GSEA-P: a desktop application for Gene Set Enrichment Analysis

Subramanian, Aravind; Kuehn, Heidi; Gould, Joshua; Tamayo, Pablo; Mesirov, Jill P.

doi:10.1093/bioinformatics/btm369

Abstract

Gene Set Enrichment Analysis (GSEA) is a computational method that assesses whether an a priori defined set of genes shows statistically significant, concordant differences between two biological states. We report the availability of a new version of the Java based software (GSEA-P 2.0) that represents a major improvement on the previous release through the addition of a leading edge analysis component, seamless integration with the Molecular Signature Database (MSigDB) and an embedded browser that allows users to search for gene sets and map them to a variety of microarray platform formats. This functionality makes it possible for users to directly import gene sets from MSigDB for analysis with GSEA. We have also improved the visualizations in GSEA-P 2.0 and added links to a new form of concise gene set annotations called Gene Set Cards. These additions, as well as other improvements suggested by over 3500 users who have downloaded the software over the past year have been incorporated into this new release of the GSEA-P Java desktop program.

Availability: GSEA-P 2.0 is freely available for academic and commercial users and can be downloaded from http://www.broad.mit.edu/GSEA

Contact: mesirov@broad.mit.edu

Supplementary information: Supplementary data are available at Bioinformatics online.

1 INTRODUCTION

The selection of differentially expressed genes helps associate biological phenotypes with their underlying molecular mechanisms thereby providing insights into biological function. However, analyzing and interpreting a given list of genes can be challenging due to the difficulty of objectively evaluating members of a given pathway or functional class represented in a gene list. Additionally, single gene-marker-based approaches can fail to detect transcriptional programs that are distributed across an entire network of genes yet are subtle at the level of individual genes.

To address this problem we previously introduced a statistical methodology called Gene Set Enrichment Analysis (GSEA) for determining whether a given gene set is significantly enriched in a list of gene markers ranked by their correlation with a phenotype of interest (Mootha et al., 2003), (Subramanian et al., 2005). The method has been successfully used to discover metabolic pathways altered in human diabetes (Mootha et al., 2003), compare expression profiles of mouse and humans (Sweet-Cordero et al., 2005), reveal more consistency between independent lung cancer outcome datasets at the gene set level than at the single gene level (Subramanian et al., 2005) and characterize molecular phenotypes in acute megakaryoblastic leukemia (Bourquin et al., 2006), amongst many other applications.

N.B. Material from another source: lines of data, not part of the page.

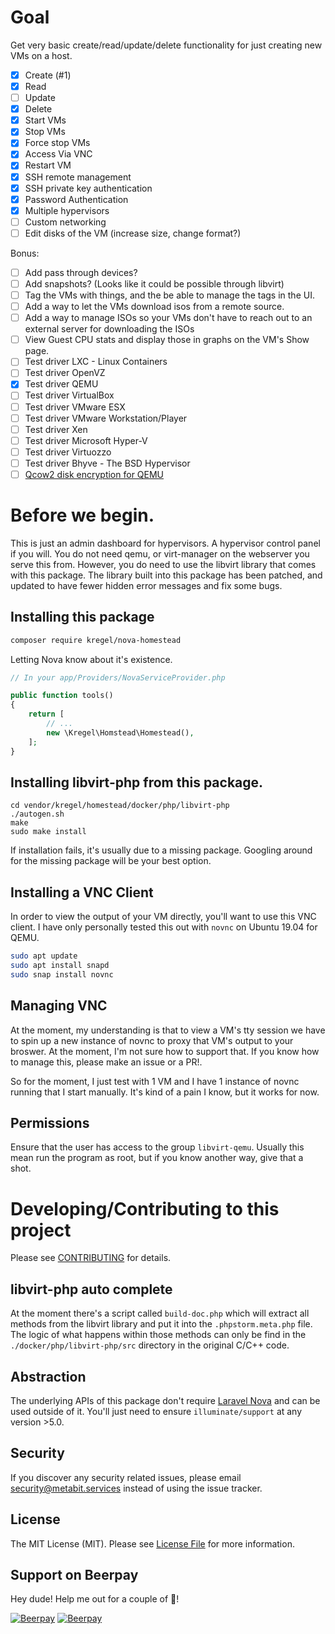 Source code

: # Goal
Get very basic create/read/update/delete functionality for just creating new VMs on a host.
    
 - [x] Create (#1)
 - [x] Read
 - [ ] Update
 - [x] Delete
 - [x] Start VMs
 - [x] Stop VMs
 - [x] Force stop VMs
 - [x] Access Via VNC
 - [x] Restart VM
 - [x] SSH remote management 
 - [x] SSH private key authentication
 - [x] Password Authentication
 - [x] Multiple hypervisors
 - [ ] Custom networking
 - [ ] Edit disks of the VM (increase size, change format?)
 
Bonus:
 - [ ] Add pass through devices?
 - [ ] Add snapshots? (Looks like it could be possible through libvirt)
 - [ ] Tag the VMs with things, and the be able to manage the tags in the UI.
 - [ ] Add a way to let the VMs download isos from a remote source.
 - [ ] Add a way to manage ISOs so your VMs don't have to reach out to an external server for downloading the ISOs
 - [ ] View Guest CPU stats and display those in graphs on the VM's Show page.
 - [ ] Test driver LXC - Linux Containers
 - [ ] Test driver OpenVZ
 - [x] Test driver QEMU
 - [ ] Test driver VirtualBox
 - [ ] Test driver VMware ESX
 - [ ] Test driver VMware Workstation/Player
 - [ ] Test driver Xen
 - [ ] Test driver Microsoft Hyper-V
 - [ ] Test driver Virtuozzo
 - [ ] Test driver Bhyve - The BSD Hypervisor
 - [ ] [Qcow2 disk encryption for QEMU](https://www.berrange.com/posts/2009/12/02/using-qcow2-disk-encryption-with-libvirt-in-fedora-12/) 
 
# Before we begin.
This is just an admin dashboard for hypervisors. A hypervisor control panel if you will. You do not need qemu, or virt-manager on the webserver you serve this from. However, you do need to use the libvirt library that comes with this package. The library built into this package has been patched, and updated to have fewer hidden error messages and  fix some bugs.

## Installing this package
```bash
composer require kregel/nova-homestead
```
Letting Nova know about it's existence.

```php
// In your app/Providers/NovaServiceProvider.php

public function tools()
{
    return [
        // ...
        new \Kregel\Homstead\Homestead(),
    ];
}
```
## Installing libvirt-php from this package.
```
cd vendor/kregel/homestead/docker/php/libvirt-php
./autogen.sh
make
sudo make install
```
If installation fails, it's usually due to a missing package. Googling around for the missing package will be your best option. 
 
## Installing a VNC Client
In order to view the output of your VM directly, you'll want to use this VNC client. I have only personally tested this out with `novnc` on Ubuntu 19.04 for QEMU.
```bash
sudo apt update
sudo apt install snapd
sudo snap install novnc
```

## Managing VNC
At the moment, my understanding is that to view a VM's tty session we have to spin up a new instance of novnc to proxy that VM's output to your broswer. At the moment, I'm not sure how to support that. If you know how to manage this, please make an issue or a PR!.

So for the moment, I just test with 1 VM and I have 1 instance of novnc running that I start manually. It's kind of a pain I know, but it works for now.

## Permissions 
Ensure that the user has access to the group `libvirt-qemu`. Usually this mean run the program as root, but if you know another way, give that a shot.

# Developing/Contributing to this project
Please see [CONTRIBUTING](CONTRIBUTING.md) for details.


## libvirt-php auto complete
At the moment there's a script called `build-doc.php` which will extract all methods from the libvirt library and put it into the `.phpstorm.meta.php` file. The logic of what happens within those methods can only be find in the `./docker/php/libvirt-php/src` directory in the original C/C++ code.

## Abstraction
The underlying APIs of this package don't require [Laravel Nova](https://nova.laravel.com) and can be used outside of it. You'll just need to ensure `illuminate/support` at any version >5.0.

## Security
If you discover any security related issues, please email [security@metabit.services](mailto:security@metabit.services?subject=Potential+security+issue+with+nova+homestead) instead of using the issue tracker.

## License
The MIT License (MIT). Please see [License File](LICENSE.md) for more information.


## Support on Beerpay
Hey dude! Help me out for a couple of :beers:!

[![Beerpay](https://beerpay.io/austinkregel/nova-homestead/badge.svg?style=beer-square)](https://beerpay.io/austinkregel/nova-homestead)  [![Beerpay](https://beerpay.io/austinkregel/nova-homestead/make-wish.svg?style=flat-square)](https://beerpay.io/austinkregel/nova-homestead?focus=wish)
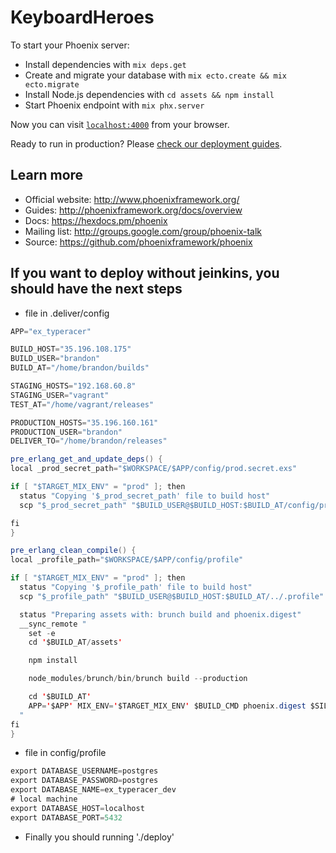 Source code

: 
# KeyboardHeroes

To start your Phoenix server:

  * Install dependencies with `mix deps.get`
  * Create and migrate your database with `mix ecto.create && mix ecto.migrate`
  * Install Node.js dependencies with `cd assets && npm install`
  * Start Phoenix endpoint with `mix phx.server`

Now you can visit [`localhost:4000`](http://localhost:4000) from your browser.

Ready to run in production? Please [check our deployment guides](http://www.phoenixframework.org/docs/deployment).

## Learn more

  * Official website: http://www.phoenixframework.org/
  * Guides: http://phoenixframework.org/docs/overview
  * Docs: https://hexdocs.pm/phoenix
  * Mailing list: http://groups.google.com/group/phoenix-talk
  * Source: https://github.com/phoenixframework/phoenix

## If you want to deploy without jeinkins, you should have the next steps

  * file in .deliver/config

  ``` java
  APP="ex_typeracer"

BUILD_HOST="35.196.108.175"
BUILD_USER="brandon"
BUILD_AT="/home/brandon/builds"

STAGING_HOSTS="192.168.60.8"
STAGING_USER="vagrant"
TEST_AT="/home/vagrant/releases"

PRODUCTION_HOSTS="35.196.160.161"
PRODUCTION_USER="brandon"
DELIVER_TO="/home/brandon/releases"

pre_erlang_get_and_update_deps() {
  local _prod_secret_path="$WORKSPACE/$APP/config/prod.secret.exs"

  if [ "$TARGET_MIX_ENV" = "prod" ]; then
    status "Copying '$_prod_secret_path' file to build host"
    scp "$_prod_secret_path" "$BUILD_USER@$BUILD_HOST:$BUILD_AT/config/prod.secret.exs"

  fi
}

pre_erlang_clean_compile() {
  local _profile_path="$WORKSPACE/$APP/config/profile"

  if [ "$TARGET_MIX_ENV" = "prod" ]; then
    status "Copying '$_profile_path' file to build host"
    scp "$_profile_path" "$BUILD_USER@$BUILD_HOST:$BUILD_AT/../.profile"

    status "Preparing assets with: brunch build and phoenix.digest"
    __sync_remote "
      set -e
      cd '$BUILD_AT/assets'

      npm install

      node_modules/brunch/bin/brunch build --production

      cd '$BUILD_AT'
      APP='$APP' MIX_ENV='$TARGET_MIX_ENV' $BUILD_CMD phoenix.digest $SILENCE
    "
  fi
}

  ```

  * file in config/profile

  ``` java
  export DATABASE_USERNAME=postgres
  export DATABASE_PASSWORD=postgres
  export DATABASE_NAME=ex_typeracer_dev
  # local machine
  export DATABASE_HOST=localhost
  export DATABASE_PORT=5432

  ```

  * Finally you should running './deploy'

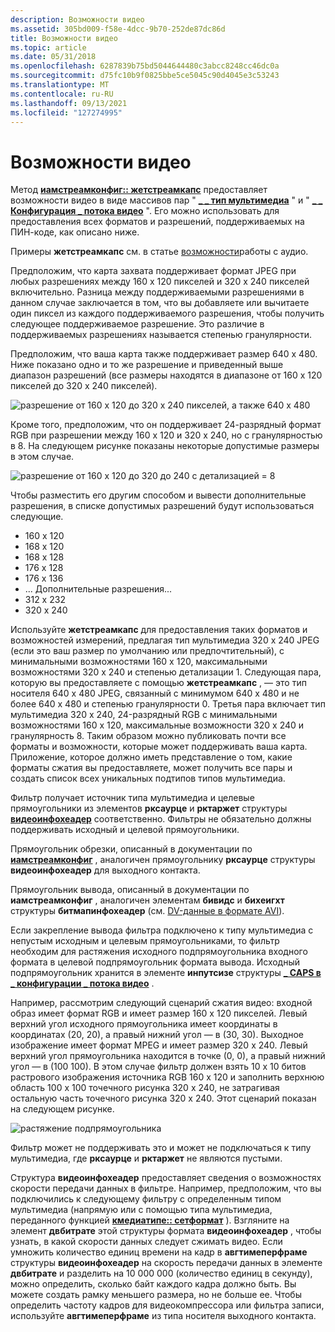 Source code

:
 ```yaml
---
description: Возможности видео
ms.assetid: 305bd009-f58e-4dcc-9b70-252de87dc86d
title: Возможности видео
ms.topic: article
ms.date: 05/31/2018
ms.openlocfilehash: 6287839b75bd5044644480c3abcc8248cc46dc0a
ms.sourcegitcommit: d75fc10b9f0825bbe5ce5045c90d4045e3c53243
ms.translationtype: MT
ms.contentlocale: ru-RU
ms.lasthandoff: 09/13/2021
ms.locfileid: "127274995"
---
```

# <a name="video-capabilities"></a>Возможности видео

Метод [**иамстреамконфиг:: жетстреамкапс**](/windows/desktop/api/Strmif/nf-strmif-iamstreamconfig-getstreamcaps) предоставляет возможности видео в виде массивов пар " [**\_ \_ тип мультимедиа**](/windows/win32/api/strmif/ns-strmif-am_media_type) " и " [**\_ \_ Конфигурация \_ потока видео**](/windows/win32/api/strmif/ns-strmif-video_stream_config_caps) ". Его можно использовать для предоставления всех форматов и разрешений, поддерживаемых на ПИН-коде, как описано ниже.

Примеры **жетстреамкапс** см. в статье [возможности](audio-capabilities.md)работы с аудио.

Предположим, что карта захвата поддерживает формат JPEG при любых разрешениях между 160 x 120 пикселей и 320 x 240 пикселей включительно. Разница между поддерживаемыми разрешениями в данном случае заключается в том, что вы добавляете или вычитаете один пиксел из каждого поддерживаемого разрешения, чтобы получить следующее поддерживаемое разрешение. Это различие в поддерживаемых разрешениях называется степенью гранулярности.

Предположим, что ваша карта также поддерживает размер 640 x 480. Ниже показано одно и то же разрешение и приведенный выше диапазон разрешений (все размеры находятся в диапазоне от 160 x 120 пикселей до 320 x 240 пикселей).

![разрешение от 160 x 120 до 320 x 240 пикселей, а также 640 x 480](images/strmcap1.png)

Кроме того, предположим, что он поддерживает 24-разрядный формат RGB при разрешении между 160 x 120 и 320 x 240, но с гранулярностью в 8. На следующем рисунке показаны некоторые допустимые размеры в этом случае.

![разрешение от 160 x 120 до 320 до 240 с детализацией = 8](images/strmcap3.png)

Чтобы разместить его другим способом и вывести дополнительные разрешения, в списке допустимых разрешений будут использоваться следующие.

-   160 x 120
-   168 x 120
-   168 x 128
-   176 x 128
-   176 x 136
-   ... Дополнительные разрешения...
-   312 x 232
-   320 x 240

Используйте **жетстреамкапс** для предоставления таких форматов и возможностей измерений, предлагая тип мультимедиа 320 x 240 JPEG (если это ваш размер по умолчанию или предпочтительный), с минимальными возможностями 160 x 120, максимальными возможностями 320 x 240 и степенью детализации 1. Следующая пара, которую вы предоставляете с помощью **жетстреамкапс** , — это тип носителя 640 x 480 JPEG, связанный с минимумом 640 x 480 и не более 640 x 480 и степенью гранулярности 0. Третья пара включает тип мультимедиа 320 x 240, 24-разрядный RGB с минимальными возможностями 160 x 120, максимальные возможности 320 x 240 и гранулярность 8. Таким образом можно публиковать почти все форматы и возможности, которые может поддерживать ваша карта. Приложение, которое должно иметь представление о том, какие форматы сжатия вы предоставляете, может получить все пары и создать список всех уникальных подтипов типов мультимедиа.

Фильтр получает источник типа мультимедиа и целевые прямоугольники из элементов **рксаурце** и **рктаржет** структуры [**видеоинфохеадер**](/previous-versions/windows/desktop/api/amvideo/ns-amvideo-videoinfoheader) соответственно. Фильтры не обязательно должны поддерживать исходный и целевой прямоугольники.

Прямоугольник обрезки, описанный в документации по [**иамстреамконфиг**](/windows/desktop/api/Strmif/nn-strmif-iamstreamconfig) , аналогичен прямоугольнику **рксаурце** структуры **видеоинфохеадер** для выходного контакта.

Прямоугольник вывода, описанный в документации по **иамстреамконфиг** , аналогичен элементам **бивидс** и **бихеигхт** структуры **битмапинфохеадер** (см. [DV-данные в формате AVI](dv-data-in-the-avi-file-format.md)).

Если закрепление вывода фильтра подключено к типу мультимедиа с непустым исходным и целевым прямоугольниками, то фильтр необходим для растяжения исходного подпрямоугольника входного формата в целевой подпрямоугольник формата вывода. Исходный подпрямоугольник хранится в элементе **инпутсизе** структуры [**\_ CAPS в \_ конфигурации \_ потока видео**](/windows/win32/api/strmif/ns-strmif-video_stream_config_caps) .

Например, рассмотрим следующий сценарий сжатия видео: входной образ имеет формат RGB и имеет размер 160 x 120 пикселей. Левый верхний угол исходного прямоугольника имеет координаты в координатах (20, 20), а правый нижний угол — в (30, 30). Выходное изображение имеет формат MPEG и имеет размер 320 x 240. Левый верхний угол прямоугольника находится в точке (0, 0), а правый нижний угол — в (100 100). В этом случае фильтр должен взять 10 x 10 битов растрового изображения источника RGB 160 x 120 и заполнить верхнюю область 100 x 100 точечного рисунка 320 x 240, не затрагивая остальную часть точечного рисунка 320 x 240. Этот сценарий показан на следующем рисунке.

![растяжение подпрямоугольника](images/strmcap4.png)

Фильтр может не поддерживать это и может не подключаться к типу мультимедиа, где **рксаурце** и **рктаржет** не являются пустыми.

Структура **видеоинфохеадер** предоставляет сведения о возможностях скорости передачи данных в фильтре. Например, предположим, что вы подключились к следующему фильтру с определенным типом мультимедиа (напрямую или с помощью типа мультимедиа, переданного функцией [**кмедиатипе:: сетформат**](cmediatype-setformat.md) ). Взгляните на элемент **двбитрате** этой структуры формата **видеоинфохеадер** , чтобы узнать, в какой скорости данных следует сжимать видео. Если умножить количество единиц времени на кадр в **авгтимеперфраме** структуры **видеоинфохеадер** на скорость передачи данных в элементе **двбитрате** и разделить на 10 000 000 (количество единиц в секунду), можно определить, сколько байт каждого кадра должно быть. Вы можете создать рамку меньшего размера, но не больше ее. Чтобы определить частоту кадров для видеокомпрессора или фильтра записи, используйте **авгтимеперфраме** из типа носителя выходного контакта.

Given a list of genes, ranked by the correlation of their genome-wide expression profiles with one of two phenotypes, GSEA seeks to estimate the significance of the over-representation of an independently defined set of genes, S, in the highly correlated or anti-correlated genes in the list. To evaluate this degree of ‘enrichment’ the GSEA method calculates an Enrichment Score (ES) by walking down the list, increasing a cumulative sum when a gene is in S and decreasing it if a gene is not in S. The size of the increment depends on the gene-phenotype correlation. The ES is the maximum deviation from zero of the cumulative sum and can be interpreted as a weighted Kolmogorov-Smirnov statistic. The genes in the gene set S that appear in the ranked list before the point where the running sum achieves the ES are called the leading-edge subset and are particularly important in evaluating the results of GSEA analysis. The significance of a gene set's ES is estimated by an empirical phenotype-based permutation test procedure. When an entire database of gene sets is scored, an adjustment must be made to the resulting P-values to account for multiple hypotheses testing. GSEA normalizes the ES for each gene set to account for the variation in set sizes, yielding a normalized enrichment score (NES), and calculates a false discovery rate (FDR) corresponding to each NES. The FDR gives an estimate of the probability that a set with a given NES represents a false positive finding; it is computed by comparing the tails of the observed and permutation-computed null distributions for the NES.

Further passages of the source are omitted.